The milk was definitely off. I lifted the cup to my lips twice, and each time felt the sharpness of its scent deep in the back of my nose, pungent and stale, forcing me to stop shy of tasting it. The family looked at me expectantly from every seat in the ger(yurt) – the youngest little girl giggling as I winced each time I tried to drink. Finally, I willed myself to take a sip. To my surprise, it wasn’t actually that bad. “What is it?” I asked my guide Tseveen -having already learned that in Mongolia the best method was to try first and ask what was in it later. “Milk vodka – Arkhi,” she said, as l took another swig, this time tasting a faint gin-esque flavour underneath the dairy. “They make it with yak milk yoghurt – it’s about 20% alcohol.”
This was day four of my ride on the Trans-Siberian railroad – or more correctly, on the Trans-Mongolian spur of the train line – and l found myself somewhere among the grassy steppes, a couple of hours from the capital of Ulan Bator.
It’s a place that most people stop at near the end of their rail journey, as the majority go west to east. But I was doing things in reverse. Instead of starting in Moscow and descending into the spartanly populated reaches of Russia’s Siberia gradually, I’d opted to get the long flight out of the way at the start and head east to west, inching steadily back to Europe from Asia, gaining (rather than losing) time as I travelled. And now, I’d just tasted my first sip (of what would soon become many glasses) of locally made vodka – a virtually inescapable activity on this trip.

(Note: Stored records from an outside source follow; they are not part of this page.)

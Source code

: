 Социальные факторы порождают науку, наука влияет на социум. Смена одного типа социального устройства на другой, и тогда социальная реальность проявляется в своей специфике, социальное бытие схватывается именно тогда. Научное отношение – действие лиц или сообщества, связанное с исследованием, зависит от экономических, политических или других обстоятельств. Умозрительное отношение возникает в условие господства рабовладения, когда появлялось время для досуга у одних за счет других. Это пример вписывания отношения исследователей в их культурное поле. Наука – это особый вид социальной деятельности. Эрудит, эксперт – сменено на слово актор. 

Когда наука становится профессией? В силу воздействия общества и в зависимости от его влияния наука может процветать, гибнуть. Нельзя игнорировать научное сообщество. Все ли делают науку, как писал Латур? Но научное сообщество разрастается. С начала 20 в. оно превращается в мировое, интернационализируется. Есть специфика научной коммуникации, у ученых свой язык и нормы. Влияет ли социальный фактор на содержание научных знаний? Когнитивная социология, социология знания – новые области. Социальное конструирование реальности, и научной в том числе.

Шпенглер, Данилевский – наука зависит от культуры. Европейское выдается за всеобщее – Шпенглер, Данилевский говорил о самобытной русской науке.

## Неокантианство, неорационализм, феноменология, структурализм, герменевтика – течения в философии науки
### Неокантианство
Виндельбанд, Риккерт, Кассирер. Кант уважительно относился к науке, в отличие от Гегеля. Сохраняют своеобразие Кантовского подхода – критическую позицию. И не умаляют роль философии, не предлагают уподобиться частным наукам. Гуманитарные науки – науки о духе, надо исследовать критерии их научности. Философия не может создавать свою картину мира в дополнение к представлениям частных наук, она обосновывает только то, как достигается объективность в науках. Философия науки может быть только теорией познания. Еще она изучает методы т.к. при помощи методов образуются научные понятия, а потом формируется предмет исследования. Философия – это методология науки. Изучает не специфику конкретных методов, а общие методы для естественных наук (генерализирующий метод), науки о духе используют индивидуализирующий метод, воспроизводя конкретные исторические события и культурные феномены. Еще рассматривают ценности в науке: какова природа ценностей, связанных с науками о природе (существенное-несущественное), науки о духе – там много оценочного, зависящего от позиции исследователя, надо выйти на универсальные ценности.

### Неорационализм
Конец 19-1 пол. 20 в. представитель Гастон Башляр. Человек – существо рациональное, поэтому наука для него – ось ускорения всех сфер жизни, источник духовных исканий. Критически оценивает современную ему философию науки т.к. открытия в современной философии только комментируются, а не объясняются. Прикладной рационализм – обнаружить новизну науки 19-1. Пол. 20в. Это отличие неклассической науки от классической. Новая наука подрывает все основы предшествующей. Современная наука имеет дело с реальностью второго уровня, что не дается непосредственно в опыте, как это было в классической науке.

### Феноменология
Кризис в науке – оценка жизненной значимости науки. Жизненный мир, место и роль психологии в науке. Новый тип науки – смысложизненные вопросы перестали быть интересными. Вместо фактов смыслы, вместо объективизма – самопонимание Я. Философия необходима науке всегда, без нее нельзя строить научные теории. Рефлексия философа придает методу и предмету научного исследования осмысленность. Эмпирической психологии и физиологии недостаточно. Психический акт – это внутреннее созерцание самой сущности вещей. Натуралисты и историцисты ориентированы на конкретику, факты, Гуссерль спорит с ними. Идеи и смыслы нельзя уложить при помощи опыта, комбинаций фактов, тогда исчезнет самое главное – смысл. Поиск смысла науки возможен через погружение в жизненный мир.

A Chinese puzzle – The previous night, I’d stayed in my own Mongolian ger, lined with sheep-wool felt, warmed by a wood-burning stove and lit by candlelight. I’d spent the evening perched at the door, watching the Milky Way stain the cloudless inky sky, while above the camp a holy ovoo (pile of sacred stones -added to by nomadic families as they trek across the steppes to ask for a safe journey) watched over the scene. It was a far cry from the modern comforts of the train carriage that had brought me here. Decked in mahogany-style cabinets and crushed crimson velvet curtains tied with golden ropes, my cabin aboard the private locomotive Tsar’s Gold was shared with just one other person (on a normal train, it would be a minimum of four).
Any worries that taking a train like this would mean aless-than-authentic experience were soon unfounded on arrival at the Chinese capital, when l was told that l would not be taking attain from Beijing at all. “What do you mean the Government has seized them?” I asked incredulously, as my guide, Freiya, gestured instead to a coach. It transpired that the official shad decided their need was greater than ours. So it was on wheels, not rails, that I began my continental crossing. My couple of days in China, roughly following the route of the train line by road, felt like trying to crack an impenetrable yet intriguing Rubik’s cube. Every time I felt like I was making progress and getting under the skin of the place, something happened to make me feel like I’d been pushed right back outside it.
This feeling started at the Juyongguan section of the Great Wall. Here the yawning brickwork sprawls up the impossibly steep hillside, stopping every few hundred metres to make way for a watchtower. It was overcast and humid when I began my short hike, making for sweaty work. But, as it rose higher, I began to leave the crowds behind and found a little section to myself, up among the trees. It felt raw and wild, but when I descended back down into the valley I found a sign that explained how most of this section of the wall had been completely restored – a modern man-made rendering of a time gone by.
In the Forbidden City, so-called because emperors (together with their eunuch officials and concubines) were once the only ones able to enter, I wandered through its courtyards as Freiya explained about the lives of those who had lived here during the Ming dynasty (1368-1644). As I looked in awe at the elaborate decor of one of the outbuildings, I noticed a locked passageway off to the side. “What’s behind there?” I asked, only to be told this particular part was out of bounds – some places it seemed were still forbidden.
Finally, on exiting, we crossed the road to Tiananmen Square, site of the in famous massacre of 1989. Our guide waxed lyrical about Chairman Mao, of the bus routes into town, of the fountain that goes off every few minutes, but nothing about the fateful events of that mass protest. When I asked her discreetly later, she said that they weren’t taught anything about it in school and internet stories were censored, so she had no idea about what happened. “I do remember one thing though,” she confessed. “A couple of weeks later, l was taking the bus with my mum and we passed the square, l looked at the tower and could see bullet holes. I asked her about them and she said, ‘It’s nothing, only shadows’.”